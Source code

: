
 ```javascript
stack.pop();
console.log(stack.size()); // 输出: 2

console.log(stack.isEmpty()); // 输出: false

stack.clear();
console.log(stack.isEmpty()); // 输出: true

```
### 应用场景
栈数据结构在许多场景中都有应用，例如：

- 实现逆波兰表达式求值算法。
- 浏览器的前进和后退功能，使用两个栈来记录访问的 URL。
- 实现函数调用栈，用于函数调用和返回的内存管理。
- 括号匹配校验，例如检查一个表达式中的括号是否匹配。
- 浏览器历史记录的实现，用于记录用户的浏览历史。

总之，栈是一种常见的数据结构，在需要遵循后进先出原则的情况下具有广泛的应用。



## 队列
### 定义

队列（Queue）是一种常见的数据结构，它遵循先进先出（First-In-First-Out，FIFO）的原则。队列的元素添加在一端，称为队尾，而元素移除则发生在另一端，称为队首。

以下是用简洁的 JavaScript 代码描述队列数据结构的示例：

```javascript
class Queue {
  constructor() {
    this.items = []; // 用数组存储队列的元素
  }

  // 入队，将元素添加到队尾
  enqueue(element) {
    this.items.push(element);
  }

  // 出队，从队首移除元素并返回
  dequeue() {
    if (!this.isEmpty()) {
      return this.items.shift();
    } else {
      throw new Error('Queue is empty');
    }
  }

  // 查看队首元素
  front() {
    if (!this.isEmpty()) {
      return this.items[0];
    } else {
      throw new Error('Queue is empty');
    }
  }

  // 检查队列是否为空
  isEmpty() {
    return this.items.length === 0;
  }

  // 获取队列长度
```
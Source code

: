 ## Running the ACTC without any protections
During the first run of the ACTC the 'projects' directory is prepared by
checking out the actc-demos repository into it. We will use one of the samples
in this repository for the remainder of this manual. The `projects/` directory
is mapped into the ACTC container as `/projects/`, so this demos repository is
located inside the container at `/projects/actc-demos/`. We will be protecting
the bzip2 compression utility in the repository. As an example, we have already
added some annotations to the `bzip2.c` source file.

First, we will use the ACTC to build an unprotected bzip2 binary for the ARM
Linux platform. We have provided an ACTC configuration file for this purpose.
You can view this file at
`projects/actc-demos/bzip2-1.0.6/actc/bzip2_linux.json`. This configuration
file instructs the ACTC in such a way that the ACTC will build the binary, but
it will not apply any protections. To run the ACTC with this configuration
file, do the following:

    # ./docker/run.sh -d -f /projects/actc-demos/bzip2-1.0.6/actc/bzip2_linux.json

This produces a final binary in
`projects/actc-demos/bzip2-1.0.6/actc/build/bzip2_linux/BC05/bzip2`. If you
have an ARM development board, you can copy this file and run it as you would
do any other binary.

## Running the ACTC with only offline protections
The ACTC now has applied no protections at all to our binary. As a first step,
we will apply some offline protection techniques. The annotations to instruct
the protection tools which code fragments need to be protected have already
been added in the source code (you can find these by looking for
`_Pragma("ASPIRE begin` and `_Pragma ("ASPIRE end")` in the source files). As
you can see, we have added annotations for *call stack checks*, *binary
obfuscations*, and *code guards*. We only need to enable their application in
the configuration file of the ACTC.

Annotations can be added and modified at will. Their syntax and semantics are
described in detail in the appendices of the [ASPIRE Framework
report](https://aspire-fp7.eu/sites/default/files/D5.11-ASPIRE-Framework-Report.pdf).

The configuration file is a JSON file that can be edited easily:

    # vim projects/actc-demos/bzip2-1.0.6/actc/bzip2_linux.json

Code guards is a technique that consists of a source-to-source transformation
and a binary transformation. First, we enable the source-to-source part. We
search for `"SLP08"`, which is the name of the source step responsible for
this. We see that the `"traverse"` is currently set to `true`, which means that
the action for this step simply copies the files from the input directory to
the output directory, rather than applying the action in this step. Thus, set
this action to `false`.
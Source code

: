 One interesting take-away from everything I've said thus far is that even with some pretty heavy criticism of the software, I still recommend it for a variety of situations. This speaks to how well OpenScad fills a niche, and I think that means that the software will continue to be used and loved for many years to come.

+++

For the string "demos", return every line of the data where it appears.

checking out the actc-demos repository into it. We will use one of the samples
is mapped into the ACTC container as `/projects/`, so this demos repository is
located inside the container at `/projects/actc-demos/`. We will be protecting
`projects/actc-demos/bzip2-1.0.6/actc/bzip2_linux.json`. This configuration
    # ./docker/run.sh -d -f /projects/actc-demos/bzip2-1.0.6/actc/bzip2_linux.json
`projects/actc-demos/bzip2-1.0.6/actc/build/bzip2_linux/BC05/bzip2`. If you
    # vim projects/actc-demos/bzip2-1.0.6/actc/bzip2_linux.json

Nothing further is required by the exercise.